BEGIN

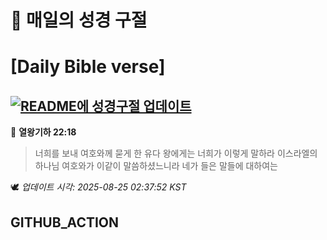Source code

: # 🙏 매일의 성경 구절
# [Daily Bible verse]
## [![README에 성경구절 업데이트](https://github.com/DONGSUKA/first_test/actions/workflows/update-readme-bible.yml/badge.svg)](https://github.com/DONGSUKA/first_test/actions/workflows/update-readme-bible.yml)
<!-- START_BIBLE_VERSE -->
📖 **열왕기하 22:18**
> 너희를 보내 여호와께 묻게 한 유다 왕에게는 너희가 이렇게 말하라 이스라엘의 하나님 여호와가 이같이 말씀하셨느니라 네가 들은 말들에 대하여는

🕊️ _업데이트 시각: 2025-08-25 02:37:52 KST_
  <!-- END_BIBLE_VERSE -->
## GITHUB_ACTION
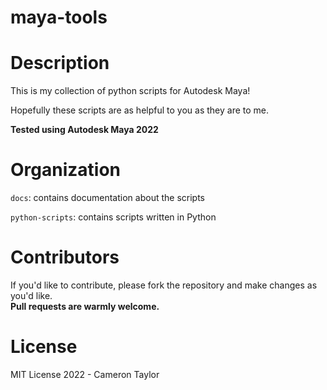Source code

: # maya-tools 
<!-- GT Tools README.md file -->
<p></p>
<h1> Description </h1>
This is my collection of python scripts for Autodesk Maya!

<p>Hopefully these scripts are as helpful to you as they are to me.</p>

<p><b>Tested using Autodesk Maya 2022</b></p>


<h1> Organization </h1>
<p><code>docs</code>: contains documentation about the scripts</p>
<p><code>python-scripts</code>: contains scripts written in Python</p>

<h1> Contributors </h1>
If you'd like to contribute, please fork the repository and make changes as you'd like. <br><b>Pull requests are warmly welcome.</b>
<p></p>
<h1> License </h1>
<p>MIT License 2022 - Cameron Taylor</p>
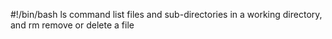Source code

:#!/bin/bash
ls command list files and sub-directories in a working directory, and rm remove or delete a file
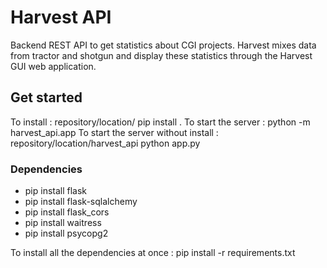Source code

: # Harvest API

Backend REST API to get statistics about CGI projects. Harvest mixes data from tractor and shotgun and display these statistics through the Harvest GUI web application.

## Get started

To install : repository/location/ pip install .
To start the server : python -m harvest_api.app
To start the server without install : repository/location/harvest_api python app.py

### Dependencies

- pip install flask
- pip install flask-sqlalchemy
- pip install flask_cors
- pip install waitress
- pip install psycopg2


To install all the dependencies at once : pip install -r requirements.txt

END

- **ASSIGNMENT**: What is wanted is a word-for-word restatement of the entries, without their images.

- **RESPONSE BELOW**:
Source code

: # 🙏 매일의 성경 구절
# [Daily Bible verse]
## [![README에 성경구절 업데이트](https://github.com/DONGSUKA/first_test/actions/workflows/update-readme-bible.yml/badge.svg)](https://github.com/DONGSUKA/first_test/actions/workflows/update-readme-bible.yml)
<!-- START_BIBLE_VERSE -->
📖 **열왕기하 22:18**
> 너희를 보내 여호와께 묻게 한 유다 왕에게는 너희가 이렇게 말하라 이스라엘의 하나님 여호와가 이같이 말씀하셨느니라 네가 들은 말들에 대하여는

🕊️ _업데이트 시각: 2025-08-25 02:37:52 KST_
  <!-- END_BIBLE_VERSE -->
## GITHUB_ACTION
Source code

: # maya-tools 
<!-- GT Tools README.md file -->
<p></p>
<h1> Description </h1>
This is my collection of python scripts for Autodesk Maya!

<p>Hopefully these scripts are as helpful to you as they are to me.</p>

<p><b>Tested using Autodesk Maya 2022</b></p>


<h1> Organization </h1>
<p><code>docs</code>: contains documentation about the scripts</p>
<p><code>python-scripts</code>: contains scripts written in Python</p>

<h1> Contributors </h1>
If you'd like to contribute, please fork the repository and make changes as you'd like. <br><b>Pull requests are warmly welcome.</b>
<p></p>
<h1> License </h1>
<p>MIT License 2022 - Cameron Taylor</p>
Source code

:#!/bin/bash
ls command list files and sub-directories in a working directory, and rm remove or delete a file
Source code

: # Harvest API

Backend REST API to get statistics about CGI projects. Harvest mixes data from tractor and shotgun and display these statistics through the Harvest GUI web application.

## Get started

To install : repository/location/ pip install .
To start the server : python -m harvest_api.app
To start the server without install : repository/location/harvest_api python app.py

### Dependencies

- pip install flask
- pip install flask-sqlalchemy
- pip install flask_cors
- pip install waitress
- pip install psycopg2


To install all the dependencies at once : pip install -r requirements.txt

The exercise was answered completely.